Where Washington wolverines roam

A wolverine, which is the largest member of the weasel family, in the snow.

Wolverines are expertly adapted for surviving in snow. The species' scientific name is Gulo gulo, which means "glutton glutton." Photo: Sylvain Cordier/Gamma-Rapho via Getty Images

Washington's wolverines were nearly rooted out in the mid-1900s due to predator control. Still, the biggest threat to the largest member of the weasel family is climate change, according to state and federal wildlife agencies.

Why it matters: Our state's Gulo gulo population is small but mighty, according to Jeff Lewis, the mesocarnivore conservation biologist for the Washington Department of Fish & Wildlife (WDFW).

  • When people complained to Lewis about the University of Michigan Wolverines' win over the Huskies, Lewis pointed out that Michigan has never really had wolverines in the first place.
  • "We have some tremendous spots for this species and if we do a good job, we can keep them around," Lewis told Axios last week. "And they're certainly worth keeping around."

The intrigue: Wolverines are adapted to surviving the cold better than almost any other animal, Lewis said. They excel at burying and digging out carcasses from snow and ice, have enormous snowshoe-like paws and are "tough as nails."

Driving the news: After a three-decade battle that spanned five presidencies, the North American wolverine was listed as threatened under the Endangered Species Act late last year by the U.S. Fish and Wildlife Service (USFWS).

State of play: Wolverines are found at high elevations in the Cascade Mountains from North Cascades National Park and Okanogan-Wenatchee National Forest to the Gifford Pinchot National Forest and Mount Adams, as well as in northeastern Washington, per WDFW.
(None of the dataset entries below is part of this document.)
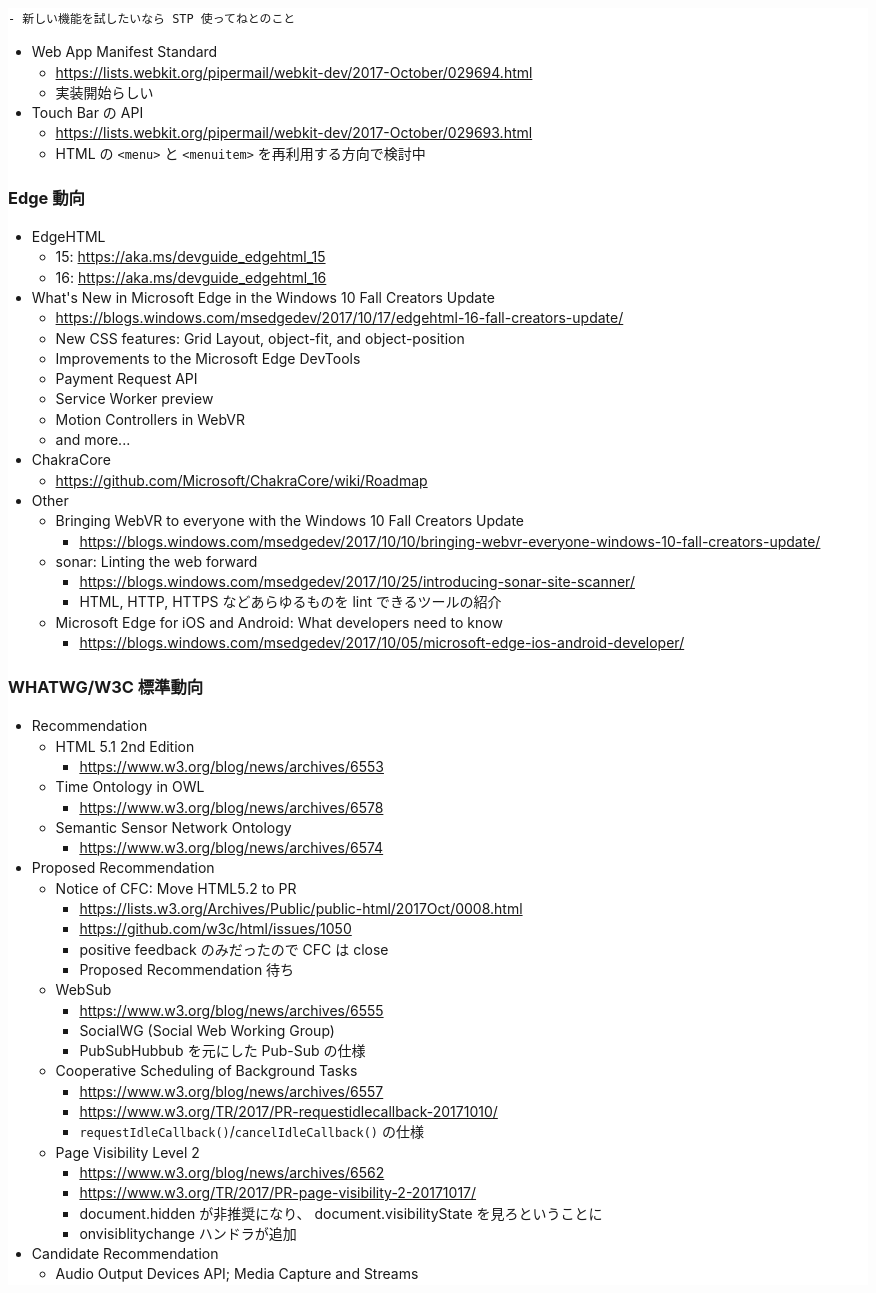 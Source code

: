    - 新しい機能を試したいなら STP 使ってねとのこと
  - Web App Manifest Standard
    - <https://lists.webkit.org/pipermail/webkit-dev/2017-October/029694.html>
    - 実装開始らしい
  - Touch Bar の API
    - <https://lists.webkit.org/pipermail/webkit-dev/2017-October/029693.html>
    - HTML の `<menu>` と `<menuitem>` を再利用する方向で検討中


### Edge 動向

- EdgeHTML
  - 15: <https://aka.ms/devguide_edgehtml_15>
  - 16: <https://aka.ms/devguide_edgehtml_16>
- What's New in Microsoft Edge in the Windows 10 Fall Creators Update
  - <https://blogs.windows.com/msedgedev/2017/10/17/edgehtml-16-fall-creators-update/>
  - New CSS features: Grid Layout, object-fit, and object-position
  - Improvements to the Microsoft Edge DevTools
  - Payment Request API
  - Service Worker preview
  - Motion Controllers in WebVR
  - and more...
- ChakraCore
  - <https://github.com/Microsoft/ChakraCore/wiki/Roadmap>
- Other
  - Bringing WebVR to everyone with the Windows 10 Fall Creators Update
    - <https://blogs.windows.com/msedgedev/2017/10/10/bringing-webvr-everyone-windows-10-fall-creators-update/>
  - sonar: Linting the web forward
    - <https://blogs.windows.com/msedgedev/2017/10/25/introducing-sonar-site-scanner/>
    - HTML, HTTP, HTTPS などあらゆるものを lint できるツールの紹介
  - Microsoft Edge for iOS and Android: What developers need to know
    - <https://blogs.windows.com/msedgedev/2017/10/05/microsoft-edge-ios-android-developer/>


### WHATWG/W3C 標準動向

- Recommendation
  - HTML 5.1 2nd Edition
    - <https://www.w3.org/blog/news/archives/6553>
  - Time Ontology in OWL
    - <https://www.w3.org/blog/news/archives/6578>
  - Semantic Sensor Network Ontology
    - <https://www.w3.org/blog/news/archives/6574>
- Proposed Recommendation
  - Notice of CFC: Move HTML5.2 to PR
    - <https://lists.w3.org/Archives/Public/public-html/2017Oct/0008.html>
    - <https://github.com/w3c/html/issues/1050>
    - positive feedback のみだったので CFC は close
    - Proposed Recommendation 待ち
  - WebSub
    - <https://www.w3.org/blog/news/archives/6555>
    - SocialWG (Social Web Working Group)
    - PubSubHubbub を元にした Pub-Sub の仕様
  - Cooperative Scheduling of Background Tasks
    - <https://www.w3.org/blog/news/archives/6557>
    - <https://www.w3.org/TR/2017/PR-requestidlecallback-20171010/>
    - `requestIdleCallback()`/`cancelIdleCallback()` の仕様
  - Page Visibility Level 2
    - <https://www.w3.org/blog/news/archives/6562>
    - <https://www.w3.org/TR/2017/PR-page-visibility-2-20171017/>
    - document.hidden が非推奨になり、 document.visibilityState を見ろということに
    - onvisiblitychange ハンドラが追加
- Candidate Recommendation
  - Audio Output Devices API; Media Capture and Streams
  • Because the animals are loners, live in remote areas, shy away from people and have huge territories — a home range of over 1,000 square kilometers is not unusual for a male — they are extremely hard to study, Lewis said.
  • Lewis said he doubts the population in the Cascades is as high as 30, though litters of kits were documented near Mount Rainier in 2018 and 2020 — but even if we have only 15 to 20, that would not be a "scary low" number, he said.
  • However, climate change is a substantial future threat and, according to WDFW spokesperson Chase Gunnell, the animals remain a candidate for state endangered species protections.

What they're saying: "Current and increasing impacts of climate change and associated habitat degradation and fragmentation are imperiling the North American wolverine," said Hugh Morrison, director of USFWS's Pacific Regional Office in a statement.